**Dataset entries:**
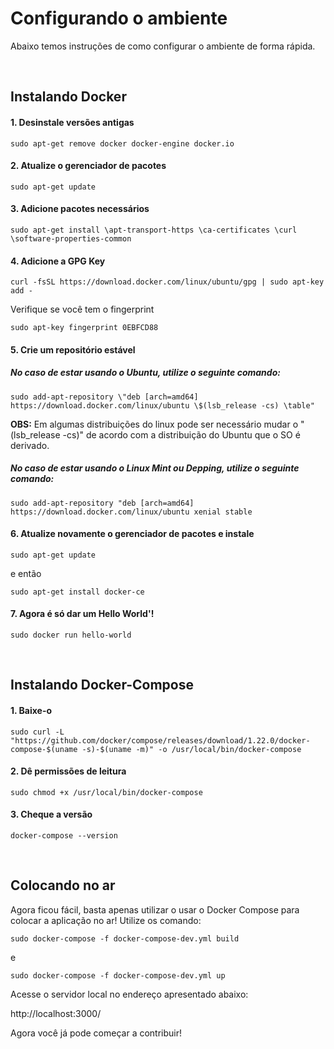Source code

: # Configurando o ambiente
Abaixo temos instruções de como configurar o ambiente de forma rápida.

<br>


## Instalando Docker

#### 1. Desinstale versões antigas

```sudo apt-get remove docker docker-engine docker.io```


#### 2. Atualize o gerenciador de pacotes

```sudo apt-get update```

#### 3. Adicione pacotes necessários

```sudo apt-get install \apt-transport-https \ca-certificates \curl \software-properties-common```

#### 4. Adicione a GPG Key

```curl -fsSL https://download.docker.com/linux/ubuntu/gpg | sudo apt-key add -```

 Verifique se você tem o fingerprint

```sudo apt-key fingerprint 0EBFCD88```

#### 5. Crie um repositório estável

##### No caso de estar usando o **Ubuntu**, utilize o seguinte comando:
```sudo add-apt-repository \"deb [arch=amd64] https://download.docker.com/linux/ubuntu \$(lsb_release -cs) \table"```

**OBS:** Em algumas distribuições do linux pode ser necessário mudar o "(lsb_release -cs)" de acordo com a distribuição do Ubuntu que o SO é derivado.

##### No caso de estar usando o **Linux Mint** ou **Depping**, utilize o seguinte comando:
```sudo add-apt-repository "deb [arch=amd64] https://download.docker.com/linux/ubuntu xenial stable```

#### 6. Atualize novamente o gerenciador de pacotes e instale

```sudo apt-get update```

e então

```sudo apt-get install docker-ce```


#### 7. Agora é só dar um Hello World'!

```sudo docker run hello-world```


<br>


## Instalando Docker-Compose

#### 1. Baixe-o

```sudo curl -L "https://github.com/docker/compose/releases/download/1.22.0/docker-compose-$(uname -s)-$(uname -m)" -o /usr/local/bin/docker-compose```

#### 2. Dê permissões de leitura

```sudo chmod +x /usr/local/bin/docker-compose```

#### 3. Cheque a versão

```docker-compose --version```



<br>

## Colocando no ar
Agora ficou fácil, basta apenas utilizar o usar o Docker Compose para colocar a aplicação no ar! Utilize os comando:

```sudo docker-compose -f docker-compose-dev.yml build```

e

```sudo docker-compose -f docker-compose-dev.yml up```

Acesse o servidor local no endereço apresentado abaixo:

http://localhost:3000/


Agora você já pode começar a contribuir!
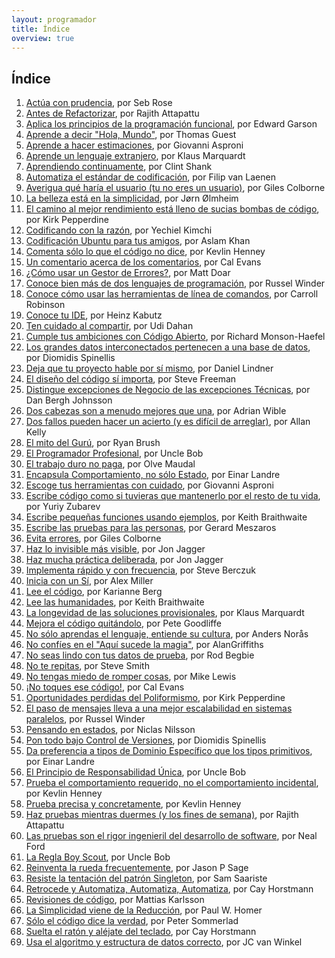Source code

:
 ```yaml
---
layout: programador
title: Índice
overview: true
---
```


## Índice

1. [Actúa con prudencia](actua-con-prudencia.html), por Seb Rose
2. [Antes de Refactorizar](antes-de-refactorizar.html), por Rajith Attapattu
3. [Aplica los principios de la programación funcional](aplica-programacion-funcional.html), por Edward Garson
4. [Aprende a decir "Hola, Mundo"](aprende-decir-hola-mundo.html), por Thomas Guest
5. [Aprende a hacer estimaciones](aprende-estimaciones.html), por Giovanni Asproni
6. [Aprende un lenguaje extranjero](aprende-lenguaje-extranjero.html), por Klaus Marquardt
7. [Aprendiendo continuamente](aprendiendo-continuamente.html), por Clint Shank
8. [Automatiza el estándar de codificación](automatiza-estandar-codificacion.html), por Filip van Laenen
9. [Averigua qué haría el usuario (tu no eres un usuario)](averigua-que-haria-usuario.html), por Giles Colborne
10. [La belleza está en la simplicidad](belleza-simplicidad.html), por Jørn Ølmheim
11. [El camino al mejor rendimiento está lleno de sucias bombas de código](camino-al-rendimiento-bombas-codigo.html), por Kirk Pepperdine
12. [Codificando con la razón](codifica-con-la-razon.html), por Yechiel Kimchi
13. [Codificación Ubuntu para tus amigos](codificacion-ubuntu.html), por Aslam Khan
14. [Comenta sólo lo que el código no dice](comenta-codigo-no-dice.html), por Kevlin Henney
15. [Un comentario acerca de los comentarios](comentario-acerca-de-comentarios.html), por Cal Evans
16. [¿Cómo usar un Gestor de Errores?](como-usar-bug-tracker.html), por Matt Doar
17. [Conoce bien más de dos lenguajes de programación](conoce-bien-dos-lenguajes.html), por Russel Winder
18. [Conoce cómo usar las herramientas de línea de comandos](conoce-como-usar-linea-comando.html), por Carroll Robinson
19. [Conoce tu IDE](conoce-tu-ide.html), por Heinz Kabutz
20. [Ten cuidado al compartir](cuidado-al-compartir.html), por Udi Dahan
21. [Cumple tus ambiciones con Código Abierto](cumple-ambiciones-con-codigo-abierto.html), por Richard Monson-Haefel
22. [Los grandes datos interconectados pertenecen a una base de datos](datos-interconectados-pertenecen-base-de-datos.html), por Diomidis Spinellis
23. [Deja que tu proyecto hable por sí mismo](deja-proyecto-hable-por-si-mismo.html), por Daniel Lindner
24. [El diseño del código sí importa](diseno-en-codigo-importa.html), por Steve Freeman
25. [Distingue excepciones de Negocio de las excepciones Técnicas](distingue-excepciones-negocio-tecnicas.html), por Dan Bergh Johnsson
26. [Dos cabezas son a menudo mejores que una](dos-cabezas-mejor-una.html), por Adrian Wible
27. [Dos fallos pueden hacer un acierto (y es difícil de arreglar)](dos-fallos-pueden-hacer-acierto.html), por Allan Kelly
28. [El mito del Gurú](el-mito-del-guru.html), por Ryan Brush
29. [El Programador Profesional](el-programador-profesional.html), por Uncle Bob
30. [El trabajo duro no paga](el-trabajo-duro-no-paga.html), por Olve Maudal
31. [Encapsula Comportamiento, no sólo Estado](encapsula-comportamiento.html), por Einar Landre
32. [Escoge tus herramientas con cuidado](escoge-herramientas-con-cuidado.html), por Giovanni Asproni
33. [Escribe código como si tuvieras que mantenerlo por el resto de tu vida](escribe-codigo-mantenerlo-por-vida.html), por Yuriy Zubarev
34. [Escribe pequeñas funciones usando ejemplos](escribe-funciones-con-ejemplos.html), por Keith Braithwaite
35. [Escribe las pruebas para las personas](escribe-pruebas-para-personas.html), por Gerard Meszaros
36. [Evita errores](evita-errores.html), por Giles Colborne
37. [Haz lo invisible más visible](haz-lo-invisible-mas-visible.html), por Jon Jagger
38. [Haz mucha práctica deliberada](haz-mucha-practica-deliberada.html), por Jon Jagger
39. [Implementa rápido y con frecuencia](implementa-rapido-y-con-frecuencia.html), por Steve Berczuk
40. [Inicia con un Sí](inicia-con-un-si.html), por Alex Miller
41. [Lee el código](lee-el-codigo.html), por Karianne Berg
42. [Lee las humanidades](lee-humanidades.html), por Keith Braithwaite
43. [La longevidad de las soluciones provisionales](longevidad-soluciones-provisionales.html), por Klaus Marquardt
44. [Mejora el código quitándolo](mejora-codigo-quitandolo.html), por Pete Goodliffe
45. [No sólo aprendas el lenguaje, entiende su cultura](no-aprendas-lenguaje-entiende-su-cultura.html), por Anders Norås
46. [No confíes en el "Aquí sucede la magia"](no-confies-magia.html), por AlanGriffiths
47. [No seas lindo con tus datos de prueba](no-seas-lindo-pruebas.html), por Rod Begbie
48. [No te repitas](no-te-repitas.html), por Steve Smith
49. [No tengas miedo de romper cosas](no-tengas-miedo-de-romper-cosas.html), por Mike Lewis
50. [¡No toques ese código!](no-toques-ese-codigo.html), por Cal Evans
51. [Oportunidades perdidas del Poliformismo](oportunidades-perdidas-polimorfismo.html), por Kirk Pepperdine
52. [El paso de mensajes lleva a una mejor escalabilidad en sistemas paralelos](paso-mensajes-mejor-escalabilidad.html), por Russel Winder
53. [Pensando en estados](pensando-en-estados.html), por Niclas Nilsson
54. [Pon todo bajo Control de Versiones](pon-todo-bajo-control-de-versiones.html), por Diomidis Spinellis
55. [Da preferencia a tipos de Dominio Específico que los tipos primitivos](preferencia-tipos-dominio-especifico.html), por Einar Landre
56. [El Principio de Responsabilidad Única](principio-responsabilidad-unica.html), por Uncle Bob
57. [Prueba el comportamiento requerido, no el comportamiento incidental](prueba-comportamiento-requerido-no-incidental.html), por Kevlin Henney
58. [Prueba precisa y concretamente](prueba-precisa-concretamente.html), por Kevlin Henney
59. [Haz pruebas mientras duermes (y los fines de semana)](pruebas-fin-de-semana.html), por Rajith Attapattu
60. [Las pruebas son el rigor ingenieril del desarrollo de software](pruebas-son-rigor-ingenieril.html), por Neal Ford
61. [La Regla Boy Scout](regla-boy-scout.html), por Uncle Bob
62. [Reinventa la rueda frecuentemente](reinventa-rueda-frecuentemente.html), por Jason P Sage
63. [Resiste la tentación del patrón Singleton](resiste-tentacion-singleton.html), por Sam Saariste
64. [Retrocede y Automatiza, Automatiza, Automatiza](retrocede-automatiza.html), por Cay Horstmann
65. [Revisiones de código](revisiones-codigo.html), por Mattias Karlsson
66. [La Simplicidad viene de la Reducción](simplicidad-reduccion.html), por Paul W. Homer
67. [Sólo el código dice la verdad](solo-codigo-dice-verdad.html), por Peter Sommerlad
68. [Suelta el ratón y aléjate del teclado](suelta-raton-alejate-teclado.html), por Cay Horstmann
69. [Usa el algoritmo y estructura de datos correcto](usa-algoritmo-estructura-de-datos-correcto.html), por JC van Winkel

**ACTIVITY:**
Extract every line above containing the word "Braithwaite".

**SOLUTION TO THIS PROBLEM:**
34. [Escribe pequeñas funciones usando ejemplos](escribe-funciones-con-ejemplos.html), por Keith Braithwaite
42. [Lee las humanidades](lee-humanidades.html), por Keith Braithwaite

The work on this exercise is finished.